A ces objections, que puis-je répondre ? La fiction n'est-elle pas susceptible d'épouser mieux la complexité de la réalité ? L'histoire racontée permet effectivement de comprendre sans avoir besoin de mots spéciaux. La littérature peut aussi faire connaître, certes d'une autre manière que la science, mais néanmoins de manière crédible. Une histoire met des mots. Elle ne remplace pas "la théorie". Les récits sont écrits avec des mots ordinaires. L'auditeur a pourtant envie de comprendre. "Et après ?", demande l'enfant; "pourquoi ?", demande l'adulte[25]. Nous sommes sur un terrain familier, avec une compréhension immédiate des mots, avec une impression de "pouvoir suivre l'histoire", mais il y a néanmoins une mise en mouvement d'un désir de comprendre, de savoir.

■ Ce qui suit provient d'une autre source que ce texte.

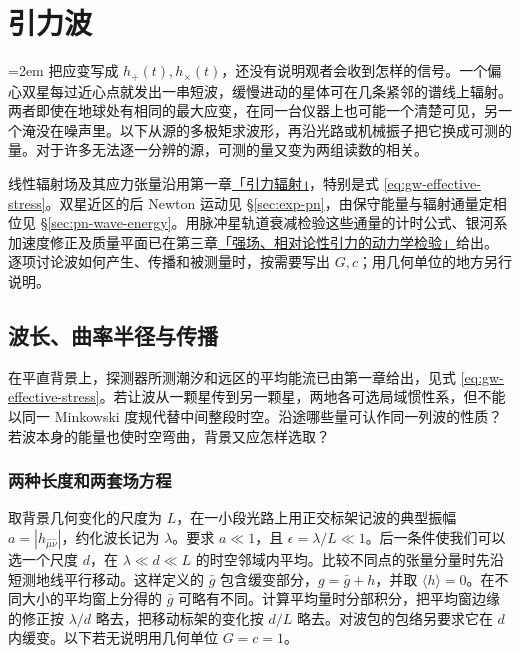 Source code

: \chapter{引力波}\label{chpt:gw}
\begingroup\emergencystretch=2em
把应变写成 $h_+(t),h_\times(t)$，还没有说明观者会收到怎样的信号。一个偏心双星每过近心点就发出一串短波，缓慢进动的星体可在几条紧邻的谱线上辐射。两者即使在地球处有相同的最大应变，在同一台仪器上也可能一个清楚可见，另一个淹没在噪声里。以下从源的多极矩求波形，再沿光路或机械振子把它换成可测的量。对于许多无法逐一分辨的源，可测的量又变为两组读数的相关。

线性辐射场及其应力张量沿用第一章\hyperlink{subsection.1.2.4}{「引力辐射」}，特别是式 \eqref{eq:gw-effective-stress}。双星近区的后 Newton 运动见 \S\ref{sec:exp-pn}，由保守能量与辐射通量定相位见 \S\ref{sec:pn-wave-energy}。用脉冲星轨道衰减检验这些通量的计时公式、银河系加速度修正及质量平面已在第三章\hyperlink{section.3.13}{「强场、相对论性引力的动力学检验」}给出。
逐项讨论波如何产生、传播和被测量时，按需要写出 $G,c$；用几何单位的地方另行说明。

\section{波长、曲率半径与传播}\label{sec:gw-a-optics}

在平直背景上，探测器所测潮汐和远区的平均能流已由第一章给出，见式 \eqref{eq:gw-effective-stress}。若让波从一颗星传到另一颗星，两地各可选局域惯性系，但不能以同一 Minkowski 度规代替中间整段时空。沿途哪些量可认作同一列波的性质？若波本身的能量也使时空弯曲，背景又应怎样选取？

\subsection{两种长度和两套场方程}

取背景几何变化的尺度为 $L$，在一小段光路上用正交标架记波的典型振幅 $a=|h_{\hat\mu\hat\nu}|$，约化波长记为 $\lambda$。要求 $a\ll1$，且 $\epsilon=\lambda/L\ll1$。后一条件使我们可以选一个尺度 $d$，在 $\lambda\ll d\ll L$ 的时空邻域内平均。比较不同点的张量分量时先沿短测地线平行移动。这样定义的 $\bar g$ 包含缓变部分，$g=\bar g+h$，并取 $\langle h\rangle=0$。在不同大小的平均窗上分得的 $\bar g$ 可略有不同。计算平均量时分部积分，把平均窗边缘的修正按 $\lambda/d$ 略去，把移动标架的变化按 $d/L$ 略去。对波包的包络另要求它在 $d$ 内缓变。以下若无说明用几何单位 $G=c=1$。

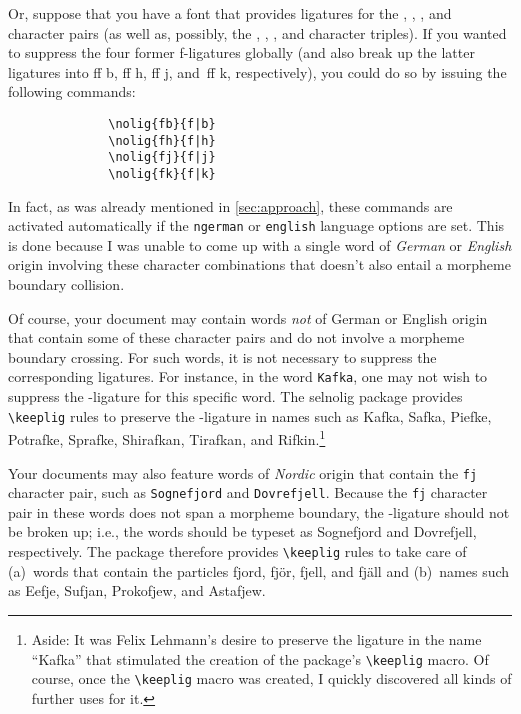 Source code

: \documentclass[11pt]{article}
\newcommand{\pkg}[1]{\textsf{#1}}
\newcommand{\opt}[1]{\texttt{#1}}
\newcommand{\cmmd}[1]{\texttt{\textbackslash #1}}
\begin{document}

Or, suppose that you have a font that provides ligatures for the {\ebg {}, , ,} and {\ebg{}} character pairs (as well as, possibly, the {\ebg {}, , ,} and {\ebg{}} character triples). If you wanted to suppress the four former f-ligatures globally (and also break up the latter ligatures into ff\kern0pt b, ff\kern0pt h, ff\kern0pt j, and~ff\kern0pt k, respectively), you could do so by issuing the following commands: 
\begin{Verbatim}
              \nolig{fb}{f|b}
              \nolig{fh}{f|h}
              \nolig{fj}{f|j}
              \nolig{fk}{f|k}
\end{Verbatim}
In fact, as was already mentioned in \cref{sec:approach}, these commands are activated automatically if the \opt{ngerman} or \opt{english} language options are set. This is done because I was unable to come up with a single word of \emph{German} or \emph{English} origin involving these character combinations that doesn't also entail a morpheme boundary collision.

Of course, your document may contain words \emph{not} of German or English origin that contain some of these character pairs and do not involve a morpheme boundary crossing. For such words, it is not necessary to suppress the corresponding ligatures. For instance, in the word \opt{Kafka}, one may not wish to suppress the {\ebg{}}-ligature for this specific word. The \pkg{selnolig} package provides \cmmd{keeplig} rules to preserve the {\ebg{}}-ligature in names such as {\ebg Kafka, Safka, Piefke, Potrafke, Sprafke, Shirafkan, Tirafkan}, and {\ebg Rifkin}.\footnote{Aside: It was Felix Lehmann's desire to preserve the {\ebg{}} ligature in the name \enquote{{\ebg Kafka}} that stimulated the creation of the package's \cmmd{keeplig} macro. Of course, once the \cmmd{keeplig} macro was created, I quickly discovered all kinds of further uses for it.} 

Your documents may also feature words of \emph{Nordic} origin that contain the \opt{fj} character pair, such as \opt{Sognefjord} and \opt{Dovrefjell}. Because the \opt{fj} character pair in these words does not span a morpheme boundary, the {\ebg{}}-ligature should not be broken up; i.e., the words should be typeset as {\ebg Sognefjord} and {\ebg Dovrefjell}, respectively. The package therefore provides \cmmd{keeplig} rules to take care of (a)~words that contain the particles {\ebg fjord, fjör, fjell}, and {\ebg fjäll} and (b)~names such as {\ebg Eefje, Sufjan, Prokofjew}, and {\ebg Astafjew}.
\end{document}
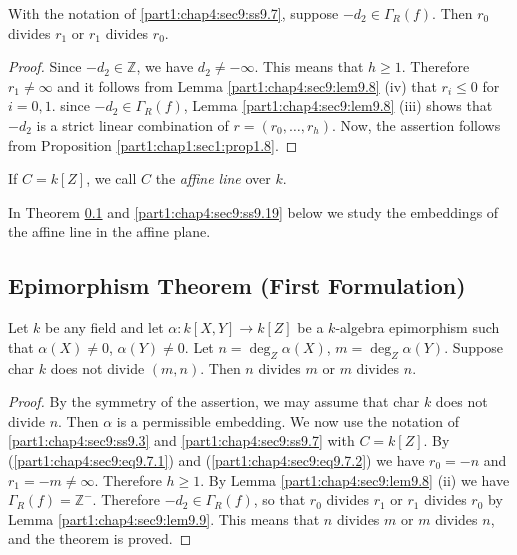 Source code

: \begin{lemma}\label{part1:chap4:sec9:lem9.9}
  With the notation of \ref{part1:chap4:sec9:ss9.7}, suppose $-d_2 \in \Gamma_R (f)$. Then $r_0$ divides $r_1$ or $r_1$ divides $r_0$.
\end{lemma}

\begin{proof}
  Since $-d_2\in \mathbb{Z}$, we have $d_2 \neq - \infty$. This means that $h \geq 1$. Therefore $r_1 \neq \infty$ and it follows from Lemma \ref{part1:chap4:sec9:lem9.8} (iv) that $r_i \leq 0$ for $i =0,1$. since $-d_2 \in \Gamma_R (f)$, Lemma \ref{part1:chap4:sec9:lem9.8} (iii) shows that $-d_2$ is a strict linear combination of $r= (r_0, \ldots , r_h)$. Now, the assertion follows from Proposition \ref{part1:chap1:sec1:prop1.8}.
\end{proof}

\begin{defi}\label{part1:chap4:sec9:def9.10}
  If $C= k[Z]$, we call $C$ the {\em affine line} over $k$. 
\end{defi}

In Theorem \ref{part1:chap4:sec9:ss9.11} and \ref{part1:chap4:sec9:ss9.19} below we study the embeddings of the affine line in the affine plane.

\setcounter{subsection}{10}
\subsection{Epimorphism Theorem (First Formulation)}
\label{part1:chap4:sec9:ss9.11}

Let $k$ be any field and let $\alpha : k[X, Y] \to k [Z]$ be a $k$-algebra epimorphism such that $\alpha (X) \neq 0$, $\alpha (Y)\neq 0$. Let $n = \deg_Z \alpha (X)$, $m= \deg_Z \alpha (Y)$. Suppose char $k$ does not divide \gcd $(m, n)$. Then $n$ divides $m$ or $m$ divides $n$.

\begin{proof}
  By the symmetry of the assertion, we may assume that char $k$ does not divide $n$. Then $\alpha$ is a permissible embedding. We now use the notation of \ref{part1:chap4:sec9:ss9.3} and \ref{part1:chap4:sec9:ss9.7} with $C= k[Z]$. By (\ref{part1:chap4:sec9:eq9.7.1}) and (\ref{part1:chap4:sec9:eq9.7.2}) we have $r_0 =- n$ and $r_1=-m \neq \infty$. Therefore $h \geq 1$. By Lemma \ref{part1:chap4:sec9:lem9.8} (ii) we have $\Gamma_R (f) = \mathbb{Z}^-$. Therefore $- d_2 \in \Gamma_R (f)$, so that $r_0$ divides $r_1$ or $r_1$ divides $r_0$ by Lemma \ref{part1:chap4:sec9:lem9.9}. This means that $n$ divides $m$ or $m$ divides $n$, and the theorem is proved.
\end{proof}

Si la réaction première fut d'émotion, un récit peut déclencher ensuite un travail de la pensée, un travail de la mémoire, une mise en lien, une intégration à l'histoire personnelle, avec rapprochement ou éloignement, prise de position et parfois rejet. La suite d'une histoire écoutée n'est jamais muette. Les récits engagent chacun dans un travail de recoupement, de liaison et de déliaison. C'est une réappropriation en même tant que parfois une déstabilisation.